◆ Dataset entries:
· · · · ·
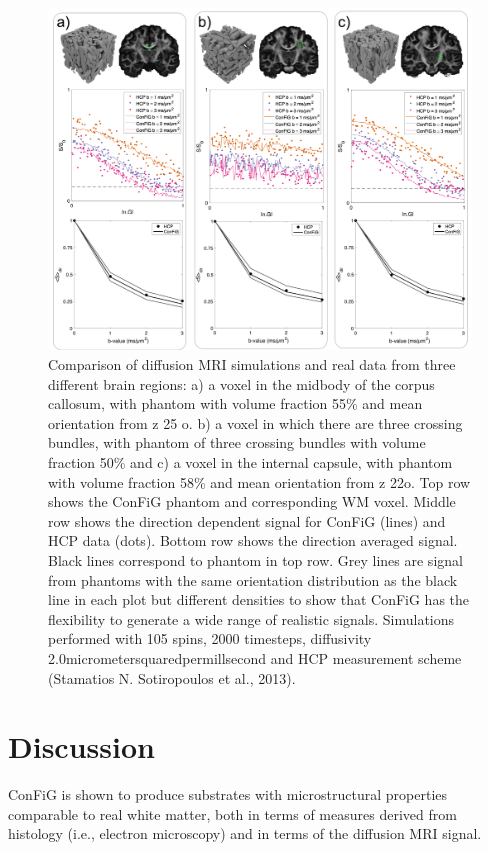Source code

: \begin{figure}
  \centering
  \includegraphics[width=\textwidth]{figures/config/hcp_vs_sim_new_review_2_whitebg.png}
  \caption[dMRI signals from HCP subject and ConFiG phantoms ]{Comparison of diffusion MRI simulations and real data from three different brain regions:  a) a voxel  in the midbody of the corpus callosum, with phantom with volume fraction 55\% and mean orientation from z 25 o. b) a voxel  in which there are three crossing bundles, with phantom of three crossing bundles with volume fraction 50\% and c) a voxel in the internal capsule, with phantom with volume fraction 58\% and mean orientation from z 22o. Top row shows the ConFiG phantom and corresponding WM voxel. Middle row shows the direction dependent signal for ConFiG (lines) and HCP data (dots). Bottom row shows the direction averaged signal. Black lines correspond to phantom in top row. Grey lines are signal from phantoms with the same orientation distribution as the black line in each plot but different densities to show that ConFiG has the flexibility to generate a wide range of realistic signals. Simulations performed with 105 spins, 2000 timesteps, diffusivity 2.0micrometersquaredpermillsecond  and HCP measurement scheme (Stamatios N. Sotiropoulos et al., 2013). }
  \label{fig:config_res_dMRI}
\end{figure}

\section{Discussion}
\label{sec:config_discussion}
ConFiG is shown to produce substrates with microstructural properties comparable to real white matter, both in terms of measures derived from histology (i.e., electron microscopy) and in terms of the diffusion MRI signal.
· · · · ·
The expected output is every line of the records in which the string "label" appears.

◆ RESULT OF THIS EXERCISE:
  \label{fig:config_res_dMRI}
\label{sec:config_discussion}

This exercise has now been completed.